Codification(s) et droit(s) des outre-mer
Présentation
En outre-mer, la sémantique du code renvoie immédiatement à sa dimension historique, spécialement à la période coloniale avec le « code » noir puis, ensuite, le « code » de l’indigénat. Bien que ces derniers ne soient pas, au sens technique, de véritables codes, ils ont été l’un des moyens juridiques de l’exclusion et de la domination des peuples colonisés. Plus encore, la codification, cette fois au sens moderne, a été un outil du colonisateur dans l’entreprise d’organisation et de transformation des droits locaux applicables dans les colonies. Aujourd’hui, les outre-mer abordent la codification dans sa dimension contemporaine, comme un outil juridique au service du développement politique et socio-économique de leur territoire. L’entreprise codificatrice porte en effet en elle une dimension symbolique et politique (que l’on songe au code civil) mais aussi, et peut-être désormais surtout, une dimension technique, afin d’assurer l’exigence de sécurité juridique, i.e. l’accessibilité et la prévisibilité du droit. Loin d’échapper à ces enjeux, les outre-mer français y sont confrontés de manière amplifiée. Le choix des matières codifiées par les autorités nationales, voire par les autorités locales, répond avec une plus ou moins grande justesse aux enjeux politiques, économiques et sociaux qui animent les territoires ultramarins. De même, l’accessibilité au droit, rendue particulièrement difficile du fait l’écheveau des compétences normatives, est une question de première importance, plus encore que dans l’Hexagone.
L’étude de la codification des droits ultramarins, prise dans sa double composante de processus et de résultat de celui-ci, apparaît dès lors essentielle. Cette analyse est d’autant plus nécessaire que les revendications contemporaines allant vers plus d’autonomie des outre-mer devraient accroître la particularisation des droits applicables outre-mer, dans le cadre de statuts « à la carte ». La codification y connait d’ailleurs certaines particularités. Elle est d’abord confrontée aux principes de spécialité et d’identité législative.
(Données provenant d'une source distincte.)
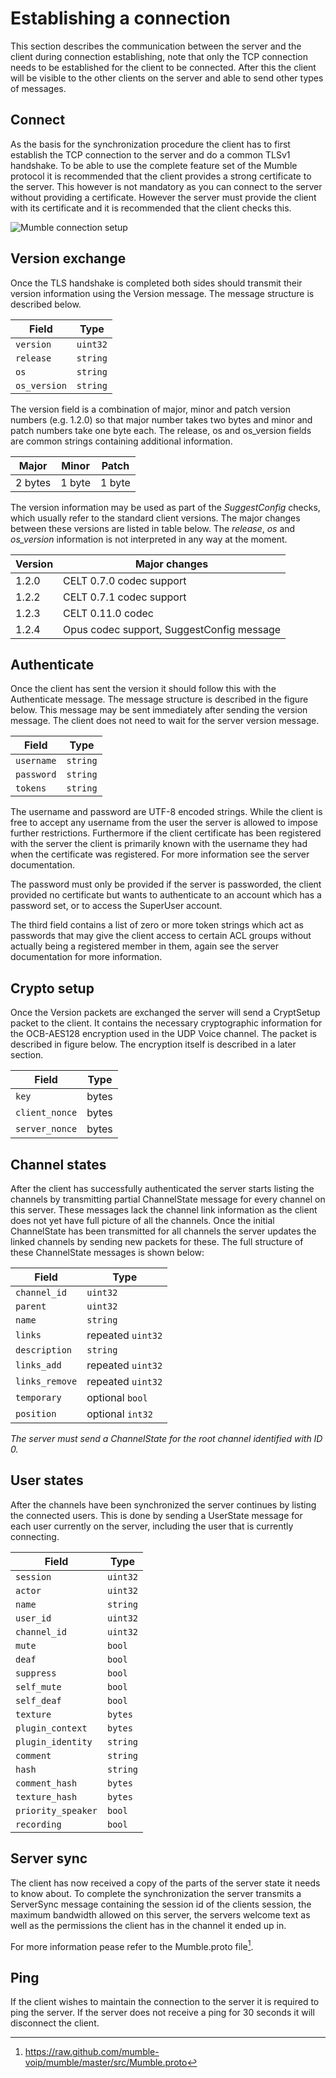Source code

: # Establishing a connection

This section describes the communication between the server and the client
during connection establishing, note that only the TCP connection needs
to be established for the client to be connected. After this the client
will be visible to the other clients on the server and able to send other
types of messages.

## Connect

As the basis for the synchronization procedure the client has to first
establish the TCP connection to the server and do a common TLSv1 handshake.
To be able to use the complete feature set of the Mumble protocol it is
recommended that the client provides a strong certificate to the server.
This however is not mandatory as you can connect to the server without
providing a certificate. However the server must provide the client with
its certificate and it is recommended that the client checks this.

![Mumble connection setup](resources/mumble_connection_setup.png)

## Version exchange

Once the TLS handshake is completed both sides should transmit their version
information using the Version message. The message structure is described below.

| Field        | Type     |
| ------------ | -------- |
| `version`    | `uint32` |
| `release`    | `string` |
| `os`         | `string` |
| `os_version` | `string` |

The version field is a combination of major, minor and patch version numbers (e.g. 1.2.0)
so that major number takes two bytes and minor and patch numbers take one byte each.
The release, os and os_version
fields are common strings containing additional information.

| Major   | Minor  | Patch  |
| ------- | ------ | ------ |
| 2 bytes | 1 byte | 1 byte |

The version information may be used as part of the *SuggestConfig* checks, which usually
refer to the standard client versions. The major changes between these versions are listed
in table below. The *release*, *os* and *os_version* information is not interpreted in
any way at the moment.

| Version | Major changes                             |
| ------- | ----------------------------------------- |
| 1.2.0   | CELT 0.7.0 codec support                  |
| 1.2.2   | CELT 0.7.1 codec support                  |
| 1.2.3   | CELT 0.11.0 codec                         |
| 1.2.4   | Opus codec support, SuggestConfig message |

## Authenticate

Once the client has sent the version it should follow this with the Authenticate message.
The message structure is described in the figure below. This message may be sent immediately
after sending the version message. The client does not need to wait for the server version
message.

| Field      | Type     |
| ---------- | -------- |
| `username` | `string` |
| `password` | `string` |
| `tokens`   | `string` |

The username and password are UTF-8 encoded strings. While the client is free to accept any
username from the user the server is allowed to impose further restrictions. Furthermore
if the client certificate has been registered with the server the client is primarily
known with the username they had when the certificate was registered. For more
information see the server documentation.

The password must only be provided if the server is passworded, the client provided no
certificate but wants to authenticate to an account which has a password set, or to
access the SuperUser account.

The third field contains a list of zero or more token strings which act as passwords
that may give the client access to certain ACL groups without actually being a
registered member in them, again see the server documentation for more information.

## Crypto setup

Once the Version packets are exchanged the server will send a CryptSetup packet to
the client. It contains the necessary cryptographic information for the OCB-AES128
encryption used in the UDP Voice channel. The packet is described in figure
below. The encryption itself is described in a later section.

| Field          | Type  |
| -------------- | ----- |
| `key`          | bytes |
| `client_nonce` | bytes |
| `server_nonce` | bytes |

## Channel states

After the client has successfully authenticated the server starts listing the channels
by transmitting partial ChannelState message for every channel on this server. These
messages lack the channel link information as the client does not yet have full
picture of all the channels. Once the initial ChannelState has been transmitted
for all channels the server updates the linked channels by sending new packets for
these. The full structure of these ChannelState messages is shown below:

| Field          | Type              |
| -------------- | ----------------- |
| `channel_id`   | `uint32`          |
| `parent`       | `uint32`          |
| `name`         | `string`          |
| `links`        | repeated `uint32` |
| `description`  | `string`          |
| `links_add`    | repeated `uint32` |
| `links_remove` | repeated `uint32` |
| `temporary`    | optional `bool`   |
| `position`     | optional `int32`  |

*The server must send a ChannelState for the root channel identified with ID 0.*

## User states

After the channels have been synchronized the server continues by listing the
connected users. This is done by sending a UserState message for each user
currently on the server, including the user that is currently connecting.

| Field              | Type     |
| ------------------ | -------- |
| `session`          | `uint32` |
| `actor`            | `uint32` |
| `name`             | `string` |
| `user_id`          | `uint32` |
| `channel_id`       | `uint32` |
| `mute`             | `bool`   |
| `deaf`             | `bool`   |
| `suppress`         | `bool`   |
| `self_mute`        | `bool`   |
| `self_deaf`        | `bool`   |
| `texture`          | `bytes`  |
| `plugin_context`   | `bytes`  |
| `plugin_identity`  | `string` |
| `comment`          | `string` |
| `hash`             | `string` |
| `comment_hash`     | `bytes`  |
| `texture_hash`     | `bytes`  |
| `priority_speaker` | `bool`   |
| `recording`        | `bool`   |

## Server sync

The client has now received a copy of the parts of the server state it
needs to know about. To complete the synchronization the server transmits
a ServerSync message containing the session id of the clients session,
the maximum bandwidth allowed on this server, the servers welcome text
as well as the permissions the client has in the channel it ended up in.

For more information pease refer to the Mumble.proto file[^1].

## Ping

If the client wishes to maintain the connection to the server it is required
to ping the server. If the server does not receive a ping for 30 seconds it
will disconnect the client.

[^1]: <https://raw.github.com/mumble-voip/mumble/master/src/Mumble.proto>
Du point de vue de la légistique, leur maniement reste délicat lorsque l’État décide de codifier une matière dont les dispositions sont (ou non) applicables, et ce de manière variable, dans les différents outre-mer. Ensuite, les autorités codificatrices sont très diverses. Aux autorités nationales classiques (Parlement et Gouvernement), qui jouent évidemment un rôle essentiel, s’ajoutent les autorités locales dans les territoires disposant d’une autonomie normative avancée (par ex. la Polynésie française ou la Nouvelle-Calédonie). Des codifications locales peuvent ainsi survenir dans les domaines ayant fait l’objet de transferts de compétence. À cette occasion, les outre-mer sont parfois des lieux d’innovation, pouvant inspirer le droit hexagonal (par ex. le code des finances publiques de la Polynésie française).
Néanmoins, l’articulation des compétences des autorités locales entre elles et avec celles des compétences encore détenues par l’État vient accroître la complexité du processus de codification. Sans oublier, au-delà de l’aspect juridique, les difficultés matérielles auxquelles doivent faire face les territoires ultramarins, notamment en termes techniques et humains. Inhérents aux outre-mer, ces obstacles peuvent conduire à laisser de côté la codification de certaines matières, dont l’intérêt pratique pour le justiciable et le citoyen est pourtant essentiel. En guise de palliatifs, émergent parfois quelques codes non officiels, dont le code des entreprises outre-mer ou le code civil de la Polynésie française sont deux illustrations suggestives. Ajoutons que le pluralisme juridique reconnu dans certains outre-mer, traduisant de manière variable la place des coutumes autochtones, devrait être pris en compte dans la production des codes.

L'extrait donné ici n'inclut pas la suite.